If you’ve ever opened a prescription bottle in the U.S. and stared at the price tag, you’re not alone. A month’s supply of a common diabetes drug can cost $500. A life-saving cancer treatment? $10,000. And yet, the exact same pill, made in the same factory, costs a fraction of that in Canada, Germany, or the UK. Why does this happen? It’s not about quality. It’s not about science. It’s about a system designed to let drug companies charge whatever they want - and no one steps in to stop them.
The System Was Built to Let Prices Soar
In 2003, Congress passed the Medicare Modernization Act. It created Medicare Part D, the prescription drug benefit for seniors. Sounds good, right? But there was a catch: the law banned Medicare from negotiating drug prices with manufacturers. That’s not how it works anywhere else in the developed world. In the UK, Canada, or France, the government sits down with drugmakers and says, ‘This is what we’re willing to pay.’ In the U.S., Medicare has to take whatever price the company sets. That single decision turned the U.S. into the world’s biggest drug market - and the most expensive.

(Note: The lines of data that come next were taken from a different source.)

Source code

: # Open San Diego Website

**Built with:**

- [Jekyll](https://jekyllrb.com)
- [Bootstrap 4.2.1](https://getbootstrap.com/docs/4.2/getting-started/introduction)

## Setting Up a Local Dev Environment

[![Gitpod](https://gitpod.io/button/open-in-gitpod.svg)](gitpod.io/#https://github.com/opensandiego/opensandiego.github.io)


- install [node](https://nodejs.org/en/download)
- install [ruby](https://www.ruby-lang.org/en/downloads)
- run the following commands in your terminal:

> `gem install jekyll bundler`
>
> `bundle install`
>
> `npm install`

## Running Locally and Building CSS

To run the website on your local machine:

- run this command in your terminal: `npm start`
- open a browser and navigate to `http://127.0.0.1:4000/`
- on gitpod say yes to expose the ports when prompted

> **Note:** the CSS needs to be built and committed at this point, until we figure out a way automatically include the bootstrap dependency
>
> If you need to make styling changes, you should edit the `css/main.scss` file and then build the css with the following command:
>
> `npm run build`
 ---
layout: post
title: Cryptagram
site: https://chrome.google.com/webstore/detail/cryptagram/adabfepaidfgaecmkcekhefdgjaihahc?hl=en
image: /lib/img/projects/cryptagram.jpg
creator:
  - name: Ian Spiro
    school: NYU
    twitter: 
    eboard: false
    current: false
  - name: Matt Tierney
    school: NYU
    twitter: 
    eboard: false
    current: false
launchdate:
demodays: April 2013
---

Today, Americans pay more than three times what other OECD countries pay for the same brand-name drugs. The White House confirmed this in late 2025: the U.S. accounts for less than 5% of the global population but generates 75% of the world’s pharmaceutical profits. That’s not a coincidence. It’s a design flaw.
Who’s Really in Charge? The Middlemen
Here’s where it gets even stranger. You don’t pay the drug company directly. You pay a middleman - and there are layers of them. Pharmacy Benefit Managers, or PBMs, are supposed to be the negotiators. They’re hired by insurers to get discounts. But over time, they’ve become powerful corporations that own pharmacies, manage mail-order services, and even have stakes in drug manufacturers. Their profit? It’s tied to the list price of drugs - not what you actually pay.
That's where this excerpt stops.